When talking about generative artificial intelligences, models and chatbots like ChatGPT, Bing, Claude, Bard and others, we usually focus on some basic and technical aspects about its specifications and operation, such as the maximum number of interactions per conversation, the amount of data used in its training, its speed, the means of input that it allows… that is, those that are quickly measurable and that, of course, have a significant impact very direct in interactions with them.

There is, however, other lesser known but equally important aspects, in some cases even more, and the context window is one of them. But, of course, to understand the reason why the jump that I mention in the headline of this news is something truly tremendous, it is necessary to first understand some technical concepts. But don’t worry, they’re basic and interesting, and we’ll go over them in a moment.

The first fundamental concept is token. If you have ever used a generative model, it is quite likely that you have seen that its output is measured in tokens, not in words, pixels, notes or those measures that are used, as a general rule, to measure the type of content that is displayed. Is generating. Tokens are basic units of information that are used to represent and process data in generative artificial intelligence models.

Tokens can be words, characters, symbols, or pixels, depending on the type of data used. Put another way, models learn with words, notes, and bits, but break them down into tokens. And conversely, they always generate their output in tokens, even though the result they deliver to us, logically, is structured in a way that is readable/interpretable by us. In the case of generative text models, it is usually considered (although it is highly variable) that ten tokens are between seven and eight words.

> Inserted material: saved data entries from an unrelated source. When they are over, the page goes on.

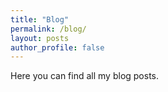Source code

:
 ```yaml
---
title: "Blog"
permalink: /blog/
layout: posts
author_profile: false
---
```

<!-- {% include inline-network.html %} -->

Here you can find all my blog posts.

<!-- <div id="network-graph"></div>

<script src="https://d3js.org/d3.v6.min.js"></script>
<script src="/assets/js/network.js"></script>

<script type="module">
  import NetworkGraph from '/assets/js/network.js';
  fetch('/assets/static/blog_nodes.json')
    .then(response => response.json())
    .then(data => {
      const networkGraph = new NetworkGraph(data, 'network-graph');
    });
</script> -->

For his part, the context window refers to the maximum volume of information, measured in tokens, that a model can handle for a work session, as a complete conversation if we talk about chatbots, or the data that can be accepted as input to make an output based on them. It is important, however, not to confuse the data in the context window, which is specific to each work session, with the data used to train and validate the model, which is the information that is usually provided when talking about them. , and whose volume is gigantic.

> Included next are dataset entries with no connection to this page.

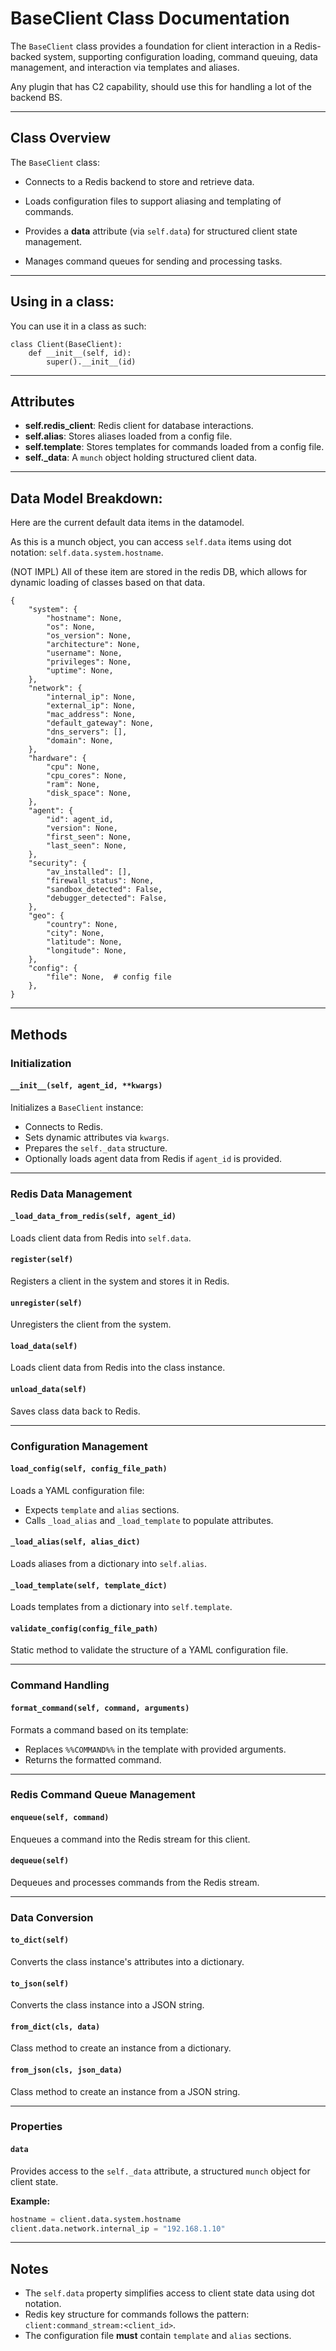 # BaseClient Class Documentation

The `BaseClient` class provides a foundation for client interaction in a Redis-backed system, supporting configuration loading, command queuing, data management, and interaction via templates and aliases.

Any plugin that has C2 capability, should use this for handling a lot of the backend BS.



---

## Class Overview
The `BaseClient` class:

- Connects to a Redis backend to store and retrieve data.

- Loads configuration files to support aliasing and templating of commands.

- Provides a **data** attribute (via `self.data`) for structured client state management.

- Manages command queues for sending and processing tasks.

---
## Using in a class:

You can use it in a class as such:

```
class Client(BaseClient):
    def __init__(self, id):
        super().__init__(id)
```

---

## Attributes
- **self.redis_client**: Redis client for database interactions.
- **self.alias**: Stores aliases loaded from a config file.
- **self.template**: Stores templates for commands loaded from a config file.
- **self._data**: A `munch` object holding structured client data.



---
## Data Model Breakdown:

Here are the current default data items in the datamodel.


As this is a munch object, you can access `self.data` items using dot notation: `self.data.system.hostname`.

(NOT IMPL) All of these item are stored in the redis DB, which allows for dynamic loading of classes based on that data.

```
{
    "system": {
        "hostname": None,
        "os": None,
        "os_version": None,
        "architecture": None,
        "username": None,
        "privileges": None,
        "uptime": None,
    },
    "network": {
        "internal_ip": None,
        "external_ip": None,
        "mac_address": None,
        "default_gateway": None,
        "dns_servers": [],
        "domain": None,
    },
    "hardware": {
        "cpu": None,
        "cpu_cores": None,
        "ram": None,
        "disk_space": None,
    },
    "agent": {
        "id": agent_id,
        "version": None,
        "first_seen": None,
        "last_seen": None,
    },
    "security": {
        "av_installed": [],
        "firewall_status": None,
        "sandbox_detected": False,
        "debugger_detected": False,
    },
    "geo": {
        "country": None,
        "city": None,
        "latitude": None,
        "longitude": None,
    },
    "config": {
        "file": None,  # config file
    },
}

```


---
## Methods

### Initialization
#### `__init__(self, agent_id, **kwargs)`
Initializes a `BaseClient` instance:
- Connects to Redis.
- Sets dynamic attributes via `kwargs`.
- Prepares the `self._data` structure.
- Optionally loads agent data from Redis if `agent_id` is provided.

---

### Redis Data Management
#### `_load_data_from_redis(self, agent_id)`
Loads client data from Redis into `self.data`.

#### `register(self)`
Registers a client in the system and stores it in Redis.

#### `unregister(self)`
Unregisters the client from the system.

#### `load_data(self)`
Loads client data from Redis into the class instance.

#### `unload_data(self)`
Saves class data back to Redis.

---

### Configuration Management
#### `load_config(self, config_file_path)`
Loads a YAML configuration file:
- Expects `template` and `alias` sections.
- Calls `_load_alias` and `_load_template` to populate attributes.

#### `_load_alias(self, alias_dict)`
Loads aliases from a dictionary into `self.alias`.

#### `_load_template(self, template_dict)`
Loads templates from a dictionary into `self.template`.

#### `validate_config(config_file_path)`
Static method to validate the structure of a YAML configuration file.

---

### Command Handling
#### `format_command(self, command, arguments)`
Formats a command based on its template:
- Replaces `%%COMMAND%%` in the template with provided arguments.
- Returns the formatted command.

---

### Redis Command Queue Management
#### `enqueue(self, command)`
Enqueues a command into the Redis stream for this client.

#### `dequeue(self)`
Dequeues and processes commands from the Redis stream.

---

### Data Conversion
#### `to_dict(self)`
Converts the class instance's attributes into a dictionary.

#### `to_json(self)`
Converts the class instance into a JSON string.

#### `from_dict(cls, data)`
Class method to create an instance from a dictionary.

#### `from_json(cls, json_data)`
Class method to create an instance from a JSON string.

---

### Properties
#### `data`
Provides access to the `self._data` attribute, a structured `munch` object for client state.

**Example:**
```python
hostname = client.data.system.hostname
client.data.network.internal_ip = "192.168.1.10"
```

---

## Notes
- The `self.data` property simplifies access to client state data using dot notation.
- Redis key structure for commands follows the pattern: `client:command_stream:<client_id>`.
- The configuration file **must** contain `template` and `alias` sections.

The maximum size of the context window therefore depends on the data that we can give to a model so that it generates an output based on them. And, of course, another important metric is the time the model needs to ingest that data. And it is at both points that Claude, the generative model of Antrophic and that you can try, in chatbot mode, in Poe, has decided to hit the table, setting yourself far above your competitors.

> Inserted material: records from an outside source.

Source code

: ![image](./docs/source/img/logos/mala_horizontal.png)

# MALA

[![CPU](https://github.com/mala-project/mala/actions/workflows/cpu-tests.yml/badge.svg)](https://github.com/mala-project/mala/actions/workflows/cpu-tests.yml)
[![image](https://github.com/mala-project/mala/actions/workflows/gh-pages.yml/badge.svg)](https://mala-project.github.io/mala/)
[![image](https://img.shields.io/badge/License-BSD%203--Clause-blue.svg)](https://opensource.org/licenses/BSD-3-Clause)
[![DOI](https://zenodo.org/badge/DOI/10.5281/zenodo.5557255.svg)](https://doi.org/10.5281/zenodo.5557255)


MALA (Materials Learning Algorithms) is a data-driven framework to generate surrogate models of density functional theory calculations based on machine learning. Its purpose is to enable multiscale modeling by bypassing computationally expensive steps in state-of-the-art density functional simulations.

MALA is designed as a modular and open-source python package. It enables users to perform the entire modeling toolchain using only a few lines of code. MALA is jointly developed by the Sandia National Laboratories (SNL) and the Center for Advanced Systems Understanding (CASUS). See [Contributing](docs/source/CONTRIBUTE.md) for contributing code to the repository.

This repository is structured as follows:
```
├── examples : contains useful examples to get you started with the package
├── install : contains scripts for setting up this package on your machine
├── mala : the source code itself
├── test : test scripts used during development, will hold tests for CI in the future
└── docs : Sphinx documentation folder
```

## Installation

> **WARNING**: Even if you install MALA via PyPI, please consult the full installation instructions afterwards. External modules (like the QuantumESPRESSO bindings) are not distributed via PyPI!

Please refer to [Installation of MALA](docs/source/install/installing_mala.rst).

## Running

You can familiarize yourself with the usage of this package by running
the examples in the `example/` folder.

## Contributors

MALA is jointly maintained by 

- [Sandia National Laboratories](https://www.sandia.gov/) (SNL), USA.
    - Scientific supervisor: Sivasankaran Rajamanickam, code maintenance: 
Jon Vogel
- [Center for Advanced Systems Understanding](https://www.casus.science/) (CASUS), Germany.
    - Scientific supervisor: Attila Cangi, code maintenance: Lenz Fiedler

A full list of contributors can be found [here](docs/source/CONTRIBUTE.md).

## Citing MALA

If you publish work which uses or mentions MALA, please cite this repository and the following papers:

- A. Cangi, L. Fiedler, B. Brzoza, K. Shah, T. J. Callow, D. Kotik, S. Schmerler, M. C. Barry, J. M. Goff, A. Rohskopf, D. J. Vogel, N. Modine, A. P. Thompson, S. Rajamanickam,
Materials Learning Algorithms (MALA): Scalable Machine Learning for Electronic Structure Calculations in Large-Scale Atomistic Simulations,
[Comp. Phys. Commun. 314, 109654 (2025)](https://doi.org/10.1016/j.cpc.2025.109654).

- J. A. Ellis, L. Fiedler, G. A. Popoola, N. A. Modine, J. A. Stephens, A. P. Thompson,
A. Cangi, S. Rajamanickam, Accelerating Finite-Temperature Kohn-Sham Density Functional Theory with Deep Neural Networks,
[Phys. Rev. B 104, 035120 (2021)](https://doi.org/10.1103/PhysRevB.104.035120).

Specifically, as we can read in a post on his official blog, Antrophic has increased Claude’s context window from 9,000 to 100,000 tokens, which the company quantifies at around 75,000 words. To give a bit of context (pun intended), the standard GPT-4 model is capable of processing 8,000 tokens, while an extended version can process 32,000 tokens. For its part, ChatGPT has a limit of around 4,000 tokens.

This increase allows, for example, Claude is capable of ingesting an entire novel for one work session, which would allow, for example, to use it to review a complete draft. Or also use it to be able to review a large selection of reports, in order to generate a new one based on their information. And, for a closer use, that the duration of the conversations can be extended much more, before the model begins to experience confusion due to all the data present in it.